You see, there’s a wide spread condition in the retail world called Subhumanitis. It’s inflamation of the subhuman gland. It’s bad enough we bring it on ourselves (let’s face it, I don’t work in retail because I have a passion for consumerism, and neither do any of my fellow peons, we do it because we don’t feel like there’s anything else), but we really don’t need to be reminded of our condition on a daily basis.
Take the customer who, for whatever reason, decides to yell at a clerk for something entirely out of their control. It’s a lovely way to remind them they don’t matter. For starters, they’d love to be able to help (most of them), but they can’t. The product just doesn’t exist, they aren’t in control of ordering, they don’t have the power to make that decision, etc. Secondly, the customer is getting angry in their general direction for what, at the end of the day, will end up being entirely insignificant. But to them, it’s another piece of straw on their back. It will end up being significant the more it happens. Ending with “Thanks for listening to me..” doesn’t help them. They aren’t getting paid enough to be yelled at. I’m considered “well paid” and *I* don’t get paid enough to get yelled at. Vent to your friends; or better, complain to someone who can actually do something about it.
Also, dumping unwanted product in the middle of the floor isn’t job security. We don’t get paid to clean up, as it turns out. We’re customer service.
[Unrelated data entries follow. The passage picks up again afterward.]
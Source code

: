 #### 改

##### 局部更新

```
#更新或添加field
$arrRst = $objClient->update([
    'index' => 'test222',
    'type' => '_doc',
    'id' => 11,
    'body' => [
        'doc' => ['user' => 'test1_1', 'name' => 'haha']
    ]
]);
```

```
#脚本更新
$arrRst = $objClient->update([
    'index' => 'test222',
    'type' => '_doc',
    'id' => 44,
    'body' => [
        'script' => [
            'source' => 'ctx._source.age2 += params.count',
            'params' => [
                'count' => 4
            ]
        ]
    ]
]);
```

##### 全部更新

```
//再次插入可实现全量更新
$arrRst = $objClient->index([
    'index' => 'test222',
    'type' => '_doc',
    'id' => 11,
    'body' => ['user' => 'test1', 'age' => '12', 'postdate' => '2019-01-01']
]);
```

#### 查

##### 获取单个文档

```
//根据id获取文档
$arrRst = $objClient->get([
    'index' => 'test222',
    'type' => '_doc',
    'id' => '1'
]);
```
Every time we have to pick up dumped shit (sometimes, sadly, literally) is another customer we can’t help. Customers who don’t get helped don’t spend money. No money means no jobs. We also don’t get paid to babysit. Babysitters, apparently, get paid more. We’re not therapists, we’re not experts, and we don’t know what other stores carry. I’m sorry, I just don’t know how to tie a toga and I don’t know where you can get neoprene. That’s what the internet is for.
Don’t get me wrong… I have some great customers. Sadly, though, they are few and far between. And this is the time of year when all the fangs and claws and venom come out. It starts with halloween and just keeps rolling on through the new year. Thank god I get a vacation soon. Jan 1 can’t come soon enough!